- Young in 1918
- Born: James Charles Young 1858
- Died: 1926 (aged 67–68)
- Branch: British Army
- Rank: Major-General
- Commands: 2nd Bn, the Royal Sussex Regiment; 7th Ferozepore Brigade; 4th Rawalpindi Brigade; Home Counties Division; 2nd Home Counties Division;
- Conflicts: Second Boer War; First World War;
- Awards: Companion of the Order of the Bath

= James Young (British Army officer) =

British Army general

Major-General James Charles Young (1858–1926) was a British Army officer.

==Military career==
Young was commissioned into the 35th (Royal Sussex) Regiment of Foot on 11 November 1876. He saw action in the Anglo–Egyptian War in 1882 and the Nile Expedition in 1884. He then became Deputy Assistant Adjutant General in South Africa in 1892 and commanding officer of the 2nd Battalion, the Royal Sussex Regiment in South Africa in 1899 and fought in the Second Boer War.

He relinquished command of the battalion in February 1903 and was placed on half-pay and promoted to colonel.
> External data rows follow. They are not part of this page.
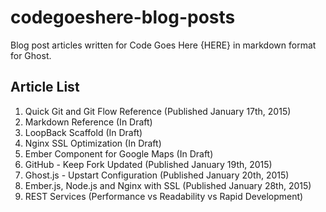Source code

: # codegoeshere-blog-posts
Blog post articles written for Code Goes Here {HERE} in markdown format for Ghost.

Article List
------------

1. Quick Git and Git Flow Reference (Published January 17th, 2015)
2. Markdown Reference (In Draft)
3. LoopBack Scaffold (In Draft)
4. Nginx SSL Optimization (In Draft)
5. Ember Component for Google Maps (In Draft)
6. GitHub - Keep Fork Updated (Published January 19th, 2015)
7. Ghost.js - Upstart Configuration (Published January 20th, 2015)
8. Ember.js, Node.js and Nginx with SSL (Published January 28th, 2015)
9. REST Services (Performance vs Readability vs Rapid Development)
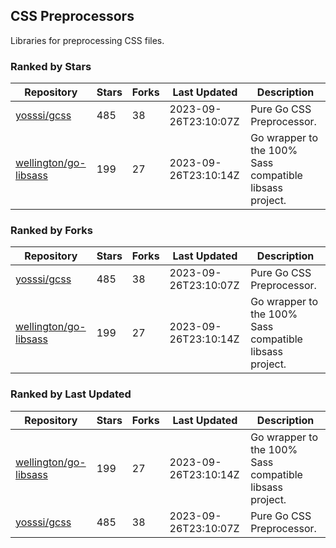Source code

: ## CSS Preprocessors

Libraries for preprocessing CSS files.

### Ranked by Stars

| Repository | Stars | Forks | Last Updated | Description | 
|------------|-------|-------|--------------|-------------|
| [yosssi/gcss](https://github.com/yosssi/gcss) | 485 | 38 | 2023-09-26T23:10:07Z |  Pure Go CSS Preprocessor. |
| [wellington/go-libsass](https://github.com/wellington/go-libsass) | 199 | 27 | 2023-09-26T23:10:14Z |  Go wrapper to the 100% Sass compatible libsass project. |

### Ranked by Forks

| Repository | Stars | Forks | Last Updated | Description | 
|------------|-------|-------|--------------|-------------|
| [yosssi/gcss](https://github.com/yosssi/gcss) | 485 | 38 | 2023-09-26T23:10:07Z |  Pure Go CSS Preprocessor. |
| [wellington/go-libsass](https://github.com/wellington/go-libsass) | 199 | 27 | 2023-09-26T23:10:14Z |  Go wrapper to the 100% Sass compatible libsass project. |

### Ranked by Last Updated

| Repository | Stars | Forks | Last Updated | Description | 
|------------|-------|-------|--------------|-------------|
| [wellington/go-libsass](https://github.com/wellington/go-libsass) | 199 | 27 | 2023-09-26T23:10:14Z |  Go wrapper to the 100% Sass compatible libsass project. |
| [yosssi/gcss](https://github.com/yosssi/gcss) | 485 | 38 | 2023-09-26T23:10:07Z |  Pure Go CSS Preprocessor. |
He went on to be assistant adjutant general of the 4th (Quetta) Division in 1904, general officer commanding (GOC) of the 7th Ferozepore Brigade in November 1907, for which he was promoted to temporary brigadier general whilst he held this position, and commander of the 4th Rawalpindi Brigade in February 1909.

After that Young became GOC of the Home Counties Division of the Territorial Force (TF) in October 1912.

He accompanied his division on its journey, departing from Southampton on 30 October 1914 for India; however on arrival in Bombay on 1 December 1914, he handed over the units and returned to England, arriving on 22 December. He took command of the 2nd Line 2nd Home Counties Division on 20 January 1915. He then retired from the army in April 1917.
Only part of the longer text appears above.